Los resultados del tercer trimestre de 2011 para la economía colombiana fueron positivos.
Salomon Kalmanovitz
 

El PIB total creció 7,7%, impulsado por la minería y la construcción, que aumentaron más de 18% frente al mismo período del año anterior. La agricultura creció menos, 3,8%, y la industria 5,2%, favorecidas de todos modos por una relativa estabilización del déficit externo durante el trimestre, reflejo a su vez de la disminución del déficit fiscal.

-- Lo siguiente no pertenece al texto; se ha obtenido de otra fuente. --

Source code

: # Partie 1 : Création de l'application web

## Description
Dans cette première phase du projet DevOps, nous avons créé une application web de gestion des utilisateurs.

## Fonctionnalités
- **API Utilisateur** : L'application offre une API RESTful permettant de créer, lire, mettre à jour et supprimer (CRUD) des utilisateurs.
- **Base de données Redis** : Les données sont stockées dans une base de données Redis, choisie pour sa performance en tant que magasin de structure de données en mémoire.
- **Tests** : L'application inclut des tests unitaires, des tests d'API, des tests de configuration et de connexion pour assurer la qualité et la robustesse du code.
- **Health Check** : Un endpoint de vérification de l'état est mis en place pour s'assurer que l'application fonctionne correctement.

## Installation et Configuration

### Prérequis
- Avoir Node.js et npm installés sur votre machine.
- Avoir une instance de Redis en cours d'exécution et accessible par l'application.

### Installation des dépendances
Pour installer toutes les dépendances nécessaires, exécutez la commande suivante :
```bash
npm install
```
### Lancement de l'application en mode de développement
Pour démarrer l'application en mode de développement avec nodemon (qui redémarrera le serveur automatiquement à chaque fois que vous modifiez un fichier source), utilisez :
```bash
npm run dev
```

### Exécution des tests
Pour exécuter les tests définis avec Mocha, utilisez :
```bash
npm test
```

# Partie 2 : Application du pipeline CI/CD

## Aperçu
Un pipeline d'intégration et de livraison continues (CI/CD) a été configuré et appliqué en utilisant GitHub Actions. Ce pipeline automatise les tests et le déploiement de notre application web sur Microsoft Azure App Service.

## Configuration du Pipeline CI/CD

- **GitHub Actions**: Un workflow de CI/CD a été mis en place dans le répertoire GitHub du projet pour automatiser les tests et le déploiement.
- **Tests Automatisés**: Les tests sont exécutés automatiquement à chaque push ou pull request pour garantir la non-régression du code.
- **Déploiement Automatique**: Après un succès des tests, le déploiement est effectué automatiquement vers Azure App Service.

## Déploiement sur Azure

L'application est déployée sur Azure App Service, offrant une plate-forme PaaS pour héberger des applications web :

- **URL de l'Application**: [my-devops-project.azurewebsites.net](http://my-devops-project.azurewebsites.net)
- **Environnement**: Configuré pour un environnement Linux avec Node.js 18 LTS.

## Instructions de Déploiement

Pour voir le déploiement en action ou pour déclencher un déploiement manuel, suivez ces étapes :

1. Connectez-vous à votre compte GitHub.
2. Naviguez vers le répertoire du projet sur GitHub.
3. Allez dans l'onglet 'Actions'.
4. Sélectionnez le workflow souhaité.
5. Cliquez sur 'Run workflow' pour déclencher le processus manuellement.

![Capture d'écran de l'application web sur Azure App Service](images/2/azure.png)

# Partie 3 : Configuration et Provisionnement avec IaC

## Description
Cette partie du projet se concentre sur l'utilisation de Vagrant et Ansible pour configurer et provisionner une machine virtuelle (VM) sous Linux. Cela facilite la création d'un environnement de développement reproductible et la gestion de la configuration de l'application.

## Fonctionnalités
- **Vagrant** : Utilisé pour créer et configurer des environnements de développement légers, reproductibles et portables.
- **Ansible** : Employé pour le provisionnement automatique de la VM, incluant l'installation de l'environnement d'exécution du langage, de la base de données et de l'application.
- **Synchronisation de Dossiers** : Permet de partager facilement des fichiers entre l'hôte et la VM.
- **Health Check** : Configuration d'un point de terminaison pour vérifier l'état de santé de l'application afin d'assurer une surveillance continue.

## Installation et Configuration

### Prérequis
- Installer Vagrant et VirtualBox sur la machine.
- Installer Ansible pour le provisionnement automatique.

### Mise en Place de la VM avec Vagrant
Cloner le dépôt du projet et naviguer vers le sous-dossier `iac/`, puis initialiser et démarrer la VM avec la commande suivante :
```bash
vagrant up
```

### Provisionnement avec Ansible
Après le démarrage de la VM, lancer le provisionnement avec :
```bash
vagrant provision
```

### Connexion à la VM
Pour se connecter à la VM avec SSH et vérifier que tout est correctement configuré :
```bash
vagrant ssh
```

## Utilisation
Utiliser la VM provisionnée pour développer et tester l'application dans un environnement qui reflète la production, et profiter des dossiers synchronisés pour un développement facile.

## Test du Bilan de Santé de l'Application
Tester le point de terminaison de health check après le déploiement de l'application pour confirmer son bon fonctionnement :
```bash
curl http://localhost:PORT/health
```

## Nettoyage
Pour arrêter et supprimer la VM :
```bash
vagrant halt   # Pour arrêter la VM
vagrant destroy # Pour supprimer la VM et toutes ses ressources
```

Se trata de un guarismo raramente visto en la historia del país y tiene que ver con un aumento del ahorro interno, vía el mayor recaudo en que se ha empeñado la DIAN y, al mismo tiempo, una inversión pública que comenzó a recuperarse de los niveles bajos que arrastró la corrupción desenfrenada del pasado. De esta manera, aumenta el potencial de crecimiento de la economía, algo que se aceleraría si se da un reforma tributaria estructural que favorezca el empleo con la eliminación o reducción de tantos parafiscales que castigan el trabajo; el mayor recaudo serviría también para financiar sanamente la inversión en infraestructura, cuyas falencias constituyen un freno apreciable para el desarrollo económico. Otra parte sustancial de la inversión, sin embargo, debería surgir de los propios contratistas para que asuman los riesgos y terminen pronto las obras.

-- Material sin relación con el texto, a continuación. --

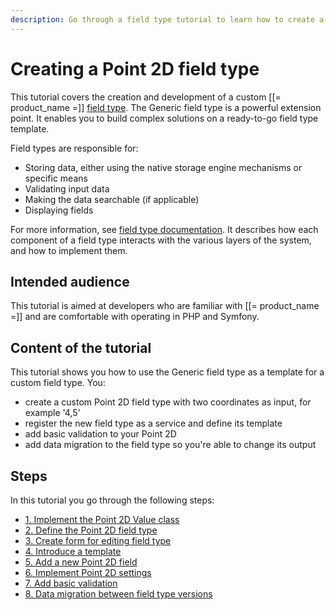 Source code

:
 ```yaml
---
description: Go through a field type tutorial to learn how to create a custom field type based on the built-in Generic field type.
---
```


# Creating a Point 2D field type

This tutorial covers the creation and development of a custom [[= product_name =]] [field type](create_custom_generic_field_type.md).
The Generic field type is a powerful extension point.
It enables you to build complex solutions on a ready-to-go field type template.

Field types are responsible for:

- Storing data, either using the native storage engine mechanisms or specific means
- Validating input data
- Making the data searchable (if applicable)
- Displaying fields

For more information, see [field type documentation](field_types.md).
It describes how each component of a field type interacts with the various layers of the system, and how to implement them.

## Intended audience

This tutorial is aimed at developers who are familiar with [[= product_name =]] and are comfortable with operating in PHP and Symfony.

## Content of the tutorial

This tutorial shows you how to use the Generic field type as a template for a custom field type. You:

- create a custom Point 2D field type with two coordinates as input, for example '4,5'
- register the new field type as a service and define its template
- add basic validation to your Point 2D
- add data migration to the field type so you're able to change its output

## Steps

In this tutorial you go through the following steps:

- [1. Implement the Point 2D Value class](1_implement_the_point2d_value_class.md)
- [2. Define the Point 2D field type](2_define_point2d_field_type.md)
- [3. Create form for editing field type](3_create_form_for_point2d.md)
- [4. Introduce a template](4_introduce_a_template.md)
- [5. Add a new Point 2D field](5_add_a_field.md)
- [6. Implement Point 2D settings](6_settings.md)
- [7. Add basic validation](7_add_a_validation.md)
- [8. Data migration between field type versions](8_data_migration.md)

La inversión extranjera alcanzará 13.000 millones de dólares a final del año (4,3% del PIB) y la construcción de hoteles, oficinas y bodegas más otros servicios responden a su demanda. El impacto revaluatorio de estas llegadas de capital fue debilitado hacia noviembre por la tensión de los mercados en torno a una crisis financiera de enormes proporciones que cuelga ominosa sobre el futuro de Europa y del mundo. En tales circunstancias, el dólar se torna en el refugio natural de todos los capitales y se fortalece contra todas las otras monedas, incluyendo la colombiana. Las exportaciones e importaciones crecieron al mismo ritmo durante el trimestre, o sea que no hubo una apropiación de una mayor parte del mercado interno por las importaciones, algo que se debió profundizar en los dos últimos meses del año con la devaluación que tuvo el peso colombiano, que pasó de $1.750 por dólar a $1.950 en diciembre.

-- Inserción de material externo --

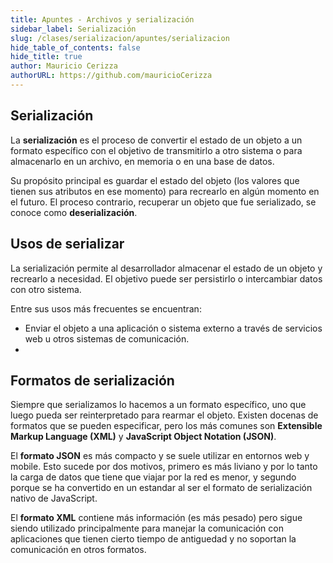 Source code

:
 ```yaml
---
title: Apuntes - Archivos y serialización
sidebar_label: Serialización
slug: /clases/serializacion/apuntes/serializacion
hide_table_of_contents: false
hide_title: true
author: Mauricio Cerizza
authorURL: https://github.com/mauricioCerizza
---
```

## Serialización
La **serialización** es el proceso de convertir el estado de un objeto a un formato específico con el objetivo de transmitirlo a otro sistema o para almacenarlo en un archivo, en memoria o en una base de datos.

Su propósito principal es guardar el estado del objeto (los valores que tienen sus atributos en ese momento) para recrearlo en algún momento en el futuro. El proceso contrario, recuperar un objeto que fue serializado, se conoce como **deserialización**. 

## Usos de serializar
La serialización permite al desarrollador almacenar el estado de un objeto y recrearlo a necesidad. El objetivo puede ser persistirlo o intercambiar datos con otro sistema. 

Entre sus usos más frecuentes se encuentran:
* Enviar el objeto a una aplicación o sistema externo a través de servicios web u otros sistemas de comunicación.
* 


## Formatos de serialización
Siempre que serializamos lo hacemos a un formato específico, uno que luego pueda ser reinterpretado para rearmar el objeto. Existen docenas de formatos que se pueden especificar, pero los más comunes son **Extensible Markup Language (XML)** y **JavaScript Object Notation (JSON)**.

El **formato JSON** es más compacto y se suele utilizar en entornos web y mobile. Esto sucede por dos motivos, primero es más liviano y por lo tanto la carga de datos que tiene que viajar por la red es menor, y segundo porque se ha convertido en un estandar al ser el formato de serialización nativo de JavaScript. 

El **formato XML** contiene más información (es más pesado) pero sigue siendo utilizado principalmente para manejar la comunicación con aplicaciones que tienen cierto tiempo de antiguedad y no soportan la comunicación en otros formatos.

El auge económico de Colombia y de América Latina está estrechamente relacionado con la demanda de China por materias primas. Varios observadores, entre ellos Paul Krugman, aducen que a pesar de la inconsistencia de las estadísticas chinas, hay evidencia de una burbuja inmobiliaria que, de estallar, arrastraría una crisis financiera de grandes proporciones y haría colapsar el crecimiento de la nueva gran potencia de Oriente. Si eso sucede, caerían los precios del petróleo, del carbón y de los alimentos, dando al traste también con nuestro crecimiento, tan sesgado en la producción de esos bienes. Al mismo tiempo, la economía norteamericana se viene recuperando más de lo esperado, aunque con un frágil crecimiento del 2% anual y con un desempleo del 8,6% de su fuerza de trabajo (el gobierno de Santos se ufana de nuestro 9% en octubre sin contar el subempleo).

Entonces no nos debemos sentir tan confiados con nuestros logros económicos, porque caminamos sobre el filo de la navaja: una crisis financiera que tiene a Europa postrada sin salida a la vista, la posibilidad de un crash inmobiliario y bancario en la China y un crecimiento demasiado lento de la economía de Estados Unidos.